[GSMITHBOOK] I don’t know what to make of it but divorcée and socialite Tinsley Mortimer, née Mercer, was literally a lengthy article in today’s Wall Street Journal!
Either Tinsley is bigger than I realized or the Wall Street Journal has lost its catchet, completely. And that is not to put down Tinsley. She seems like a fine specimen. But a whole column in the Wall Street Journal? What’s next? A sex column by Ashley Dupree? The day I wake up and find that the Wall Street Journal is the New York Post I am packing my bags and moving to Missouri.
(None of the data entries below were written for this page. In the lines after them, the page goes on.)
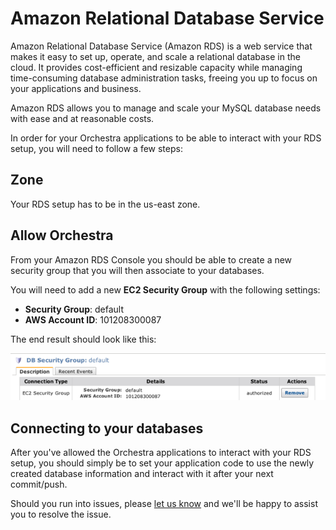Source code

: # Amazon Relational Database Service

Amazon Relational Database Service (Amazon RDS) is a web service that makes it easy to set up, operate, and scale a relational database in the cloud. It provides cost-efficient and resizable capacity while managing time-consuming database administration tasks, freeing you up to focus on your applications and business.

Amazon RDS allows you to manage and scale your MySQL database needs with ease and at reasonable costs. 

In order for your Orchestra applications to be able to interact with your RDS setup, you will need to follow a few steps:

## <a name="zone"></a>Zone
Your RDS setup has to be in the us-east zone.

## <a name="allow-us"></a>Allow Orchestra 
From your Amazon RDS Console you should be able to create a new security group that you will then associate to your databases. 

You will need to add a new **EC2 Security Group** with the following settings:
  
  * **Security Group**: default 
  * **AWS Account ID**: 101208300087 

The end result should look like this:

![orchestra-addon-rds-security.png](/images/o-rds-1.png)


## <a name="connect-your-db"></a>Connecting to your databases
After you've allowed the Orchestra applications to interact with your RDS setup, you should simply be to set your application code to use the newly created database information and interact with it after your next commit/push. 

Should you run into issues, please <a href="https://support.orchestra.io/discussion/new?discussion[title]=Cannot+connect+to+RDS+Addon+Database&discussion[private]=1" target="_blank">let us know</a> and we'll be happy to assist you to resolve the issue.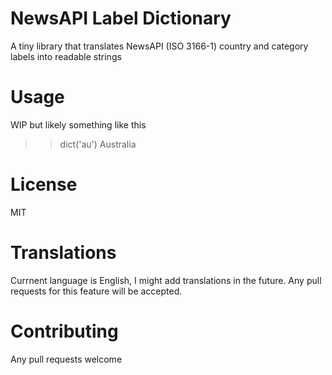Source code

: # NewsAPI Label Dictionary

A tiny library that translates NewsAPI (ISO 3166-1) country and category labels into readable strings

# Usage

WIP but likely something like this

> > dict('au')
> > Australia

# License

MIT

# Translations

Currnent language is English, I might add translations in the future. Any pull requests for this feature will be accepted.

# Contributing

Any pull requests welcome
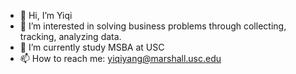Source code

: - 👋 Hi, I’m Yiqi
- 👀 I’m interested in solving business problems through collecting, tracking, analyzing data.
- 🌱 I’m currently study MSBA at USC
- 📫 How to reach me: yiqiyang@marshall.usc.edu

<!---
YeeChee17/YeeChee17 is a ✨ special ✨ repository because its `README.md` (this file) appears on your GitHub profile.
You can click the Preview link to take a look at your changes.
--->

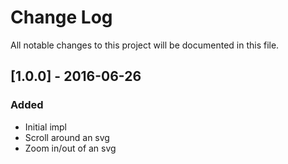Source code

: # Change Log

All notable changes to this project will be documented in this file.

## [1.0.0] - 2016-06-26

### Added

- Initial impl
- Scroll around an svg
- Zoom in/out of an svg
Well now I do recall reading that Mr. Wendy Deng (aka Mrs. Rupert Murdoch) is trying to bring the Wall Street Journal in line with the New York Times and so, instead of being a strictly business paper, the Journal will now be, well, like the Times and cover everything. But a whole entire 1120 word article on Tinsley Mortimer? Wow.
The socialite and divorcee has launched a new reality show called, apropos, High Society — per the Journal. The show is to air on CW. (Too bad I don’t have a TV to see first hand why this is such a big deal!). But it must be a big christening because our traffic exploded today and while we haven’t yet received the analytics for today, I am sure it has to do with Tinsley. She literally is our biggest traffic mover over here. Don’t get it. Don’t get it at all. What’s up with Tinsley? Why is she such a traffic generator – even for the esteemed Wall Street Journal?
Well, anyways, thanks to the Journal for confirming that Tinsley and Topper Mortimer are in fact DIVORCED. Last time I tackled their story, back last year, it was unclear if the divorce had gone through or if there might be a reconciliation. Apparently not. Says the Journal:
Tinsley begins the show by telling us how her recent divorce has led her to abandon her beautifully decorated Upper East Side apartment for an equally palatial midtown loft. Within minutes of appearing on screen, she goes to a party for Marchesa designer Georgina Chapman and rubs elbows with the likes of Harvey Weinstein and stylist Robert Verdi. But there’s more to Tinsley than red-carpet photographs and black tie events, she says as we cut to a seemingly staged shot of her weeping loudly.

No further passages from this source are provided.